Account-based marketers just got a huge gift from LinkedIn.
LinkedIn recently launched its Matched Audiences advertising targeting product to the public. Unlike LinkedIn’s targeting templates, which allow you to build and save audiences using their built-in demographic targeting tools (rich though they may be), LinkedIn matched audiences allow you to build saved advertising audiences from your own, "first-party" data—things like email lists, website traffic, and lists of high-value accounts. It's that last one that's relevant here. We're going to show you how LinkedIn can create anonymized segments containing people from lists of companies you specifiy—no email addresses required—that you can use to target (or exclude) specific companies from your LinkedIn digital advertising.
In this guide I will show you:
- How you can create LinkedIn Matched Audiences from your own lists of companies or accounts
- What kind of data you can use and how to package it for LinkedIn
- How to manage your account-based Matched Audiences once created
- And more...
Here's a quick video overview:
What's a Matched Audience and Why Should I care?
LinkedIn's Matched Audiences provide you with a new set of self-service ad targeting capabilities including:
- targeting users at specific companies (account targeting)
- email address targeting (contact targeting)
- targeting users based on website visits (website retargeting)
ACCOUNT TARGETING
Account-based marketing (ABM) focuses on accounts—companies, not people—and treats them as an individual market, focusing on quality over quantity. ABM programs tend to have relatively few accounts but be customized to each. It requires an intimate knowledge of the customer, where they are in their buyers' journey, and is especially important for enterprise and B2B marketing where many stakeholders may be involved in a sale. ABM is rapidly becoming a critical tool in the B2B marketer's arsenal. Instead of targeting contacts via email you target an entire organization to gain exposure to multiple individuals within it—treating companies as "organizational" personas. LinkedIn's account targeting allows you to do just that.
Account targeting gives you the opportunity to upload a list of companies to which you'd like to advertise. Unlike contact targeting, you don't need a contact email for the company, just a company name, website address, or both. LinkedIn will try to match your supplied names to one of the millions of LinkedIn Company Pages on the platform and build audiences that target them directly. This is a boon for ABM. LinkedIn is a much more business-centric platform than other social networks it's particularly effective at this type of targeting.
Contact targeting
➤ See my prior guide in this series for an in-depth discussion of LinkedIn's contact matching
Contact targeting lets you import your own email lists and combine them with the massive amount of professional data on LinkedIn to build targeted advertising audiences.

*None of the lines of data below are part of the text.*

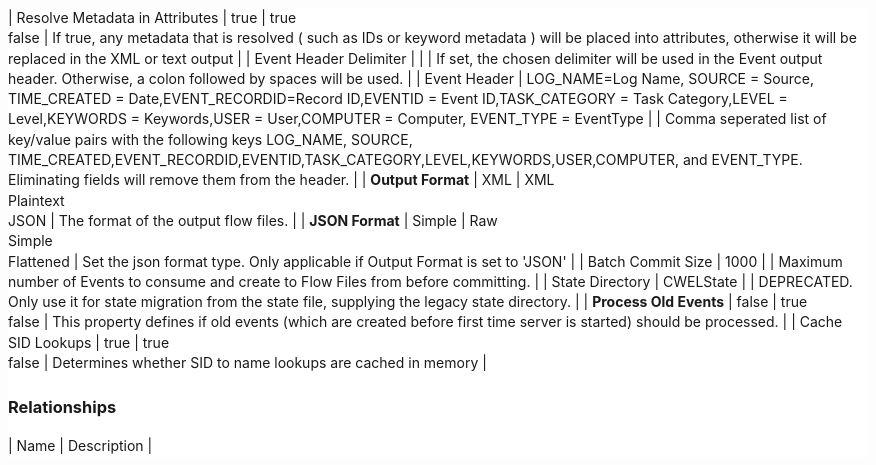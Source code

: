 | Resolve Metadata in Attributes     | true                                                                                                                                                                                                                        | true<br/>false               | If true, any metadata that is resolved ( such as IDs or keyword metadata ) will be placed into attributes, otherwise it will be replaced in the XML or text output                                                                                                                                                                                                    |
| Event Header Delimiter             |                                                                                                                                                                                                                             |                              | If set, the chosen delimiter will be used in the Event output header. Otherwise, a colon followed by spaces will be used.                                                                                                                                                                                                                                             |
| Event Header                       | LOG_NAME=Log Name, SOURCE = Source, TIME_CREATED = Date,EVENT_RECORDID=Record ID,EVENTID = Event ID,TASK_CATEGORY = Task Category,LEVEL = Level,KEYWORDS = Keywords,USER = User,COMPUTER = Computer, EVENT_TYPE = EventType |                              | Comma seperated list of key/value pairs with the following keys LOG_NAME, SOURCE, TIME_CREATED,EVENT_RECORDID,EVENTID,TASK_CATEGORY,LEVEL,KEYWORDS,USER,COMPUTER, and EVENT_TYPE. Eliminating fields will remove them from the header.                                                                                                                                |
| **Output Format**                  | XML                                                                                                                                                                                                                         | XML<br/>Plaintext<br/>JSON   | The format of the output flow files.                                                                                                                                                                                                                                                                                                                                  |
| **JSON Format**                    | Simple                                                                                                                                                                                                                      | Raw<br/>Simple<br/>Flattened | Set the json format type. Only applicable if Output Format is set to 'JSON'                                                                                                                                                                                                                                                                                           |
| Batch Commit Size                  | 1000                                                                                                                                                                                                                        |                              | Maximum number of Events to consume and create to Flow Files from before committing.                                                                                                                                                                                                                                                                                  |
| State Directory                    | CWELState                                                                                                                                                                                                                   |                              | DEPRECATED. Only use it for state migration from the state file, supplying the legacy state directory.                                                                                                                                                                                                                                                                |
| **Process Old Events**             | false                                                                                                                                                                                                                       | true<br/>false               | This property defines if old events (which are created before first time server is started) should be processed.                                                                                                                                                                                                                                                      |
| Cache SID Lookups                  | true                                                                                                                                                                                                                        | true<br/>false               | Determines whether SID to name lookups are cached in memory                                                                                                                                                                                                                                                                                                           |

### Relationships

| Name    | Description                                    |
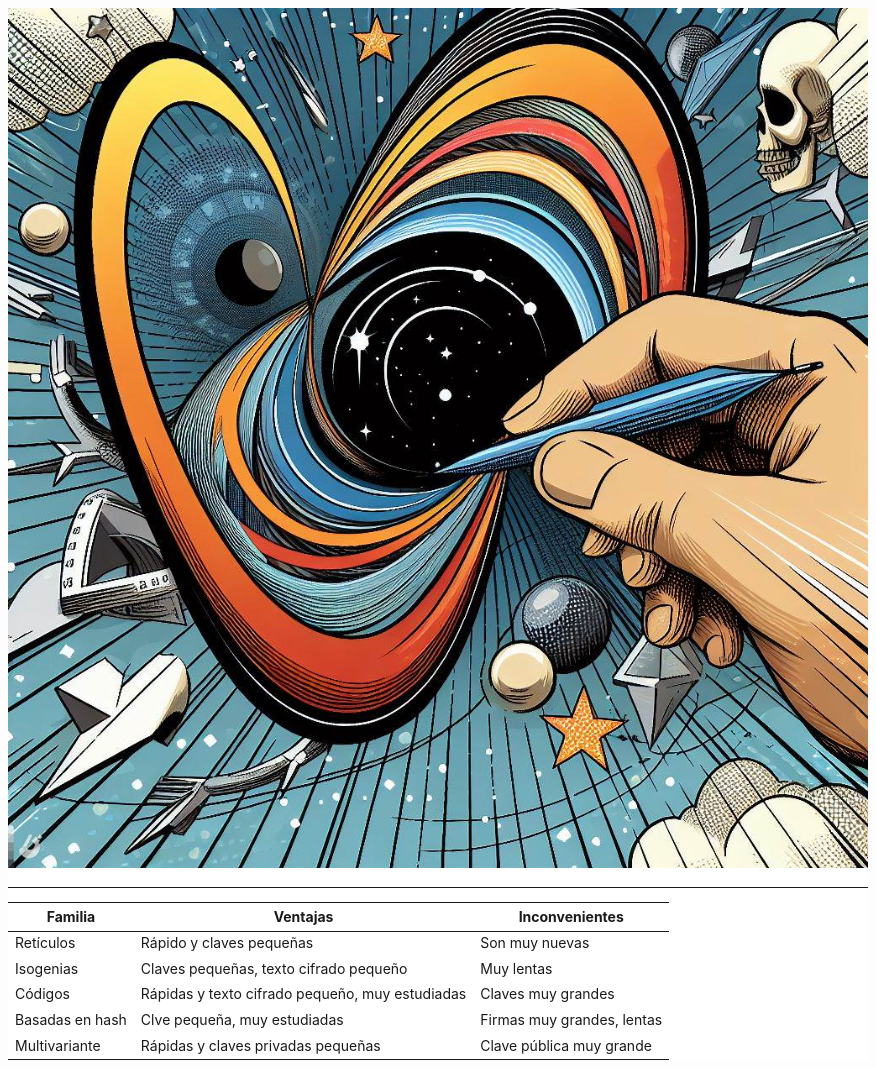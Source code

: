 ![bg right:40%](images/quantum/curves.png)

---

Familia|Ventajas|Inconvenientes
--|--|--
Retículos|Rápido y claves pequeñas|Son muy nuevas
Isogenias|Claves pequeñas, texto cifrado pequeño|Muy lentas
Códigos|Rápidas y texto cifrado pequeño, muy estudiadas|Claves muy grandes
Basadas en hash|Clve pequeña, muy estudiadas|Firmas muy grandes, lentas
Multivariante|Rápidas y claves privadas pequeñas|Clave pública muy grande
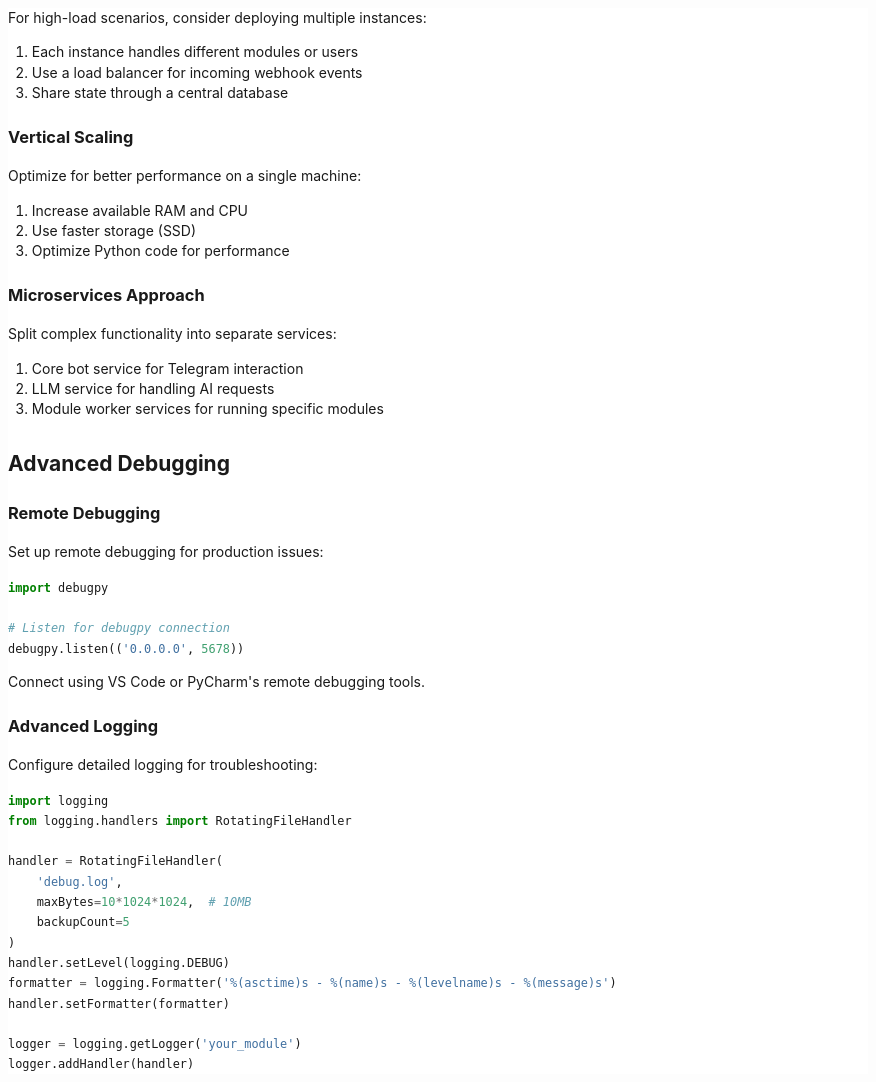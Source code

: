 For high-load scenarios, consider deploying multiple instances:

1. Each instance handles different modules or users
2. Use a load balancer for incoming webhook events
3. Share state through a central database

### Vertical Scaling

Optimize for better performance on a single machine:

1. Increase available RAM and CPU
2. Use faster storage (SSD)
3. Optimize Python code for performance

### Microservices Approach

Split complex functionality into separate services:

1. Core bot service for Telegram interaction
2. LLM service for handling AI requests
3. Module worker services for running specific modules

## Advanced Debugging

### Remote Debugging

Set up remote debugging for production issues:

```python
import debugpy

# Listen for debugpy connection
debugpy.listen(('0.0.0.0', 5678))
```

Connect using VS Code or PyCharm's remote debugging tools.

### Advanced Logging

Configure detailed logging for troubleshooting:

```python
import logging
from logging.handlers import RotatingFileHandler

handler = RotatingFileHandler(
    'debug.log',
    maxBytes=10*1024*1024,  # 10MB
    backupCount=5
)
handler.setLevel(logging.DEBUG)
formatter = logging.Formatter('%(asctime)s - %(name)s - %(levelname)s - %(message)s')
handler.setFormatter(formatter)

logger = logging.getLogger('your_module')
logger.addHandler(handler)
```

One of the biggest complaints many (especially B2B) digital advertisers have had about major social networks' email address matching is their usually poor match rates—20-30% is considered average—on uploaded email lists, a fact that has helped the adoption of ABM. One of the main reasons for poor email match rates is that few people use their corporate or work email address for personal social networks. LinkedIn users are more likely to use corporate email addresses in their profiles, making successful matches more likely.
Website retargeting
Website retargeting allows you to build audiences based on users' website visits. Simply drop a bit of JavaScript (known as the LinkedIn Insight Tracking Tag - learn how to set it up on your site here) on the page(s) you'd like to track visits to and LinkedIn will start building an audience comprised of those users. Retargeting is a great tool that allows you to convert users that visited your site in the past but never returned or converted. We'll cover website retargeting with LinkedIn in a future guide.
➤ Want to learn more about retargeting? Check out our detailed digital retargeting guide.
All three are powerful tools every digital marketer should be aware of and comfortable with using, especially if they are involved in B2B marketing or advertising.
In this guide we'll be covering matched audiences using account or company targeting—let's get started!
Matched Audiences: How to Set Up Account Targeting
To create your first matched audience on LinkedIn we'll focus on using a list of companies to target to generate a saved audience. There are two ways to start the process. I will cover both of them, starting with an option found in LinkedIn's Navigation menu. Using the menu item discussed here, you can generate a matched audience based on an uploaded list of companies at any time.
Here's how:
- Go to the LinkedIn Campaign Manager.
- Select a LinkedIn page and account for which you're going to create a matched audience.
- Click on the Tools menu in the top right menu bar, and choose "Matched Audiences":
If you don't see this menu item it may not have been rolled out to your account yet—check back in a few days.
- Click on the "Uploaded list audiences" tab, then on "Upload a list" in the bottom right:
MATCHED AUDIENCES: HOW TO SET UP Account TARGETING WITHIN A CAMPAIGN
I realize, however, that you may be already in the process of setting up a new campaign or want to restart an old one and use this new targeting option. Enter the second way to begin creating your matched audience: from within the campaign workflow.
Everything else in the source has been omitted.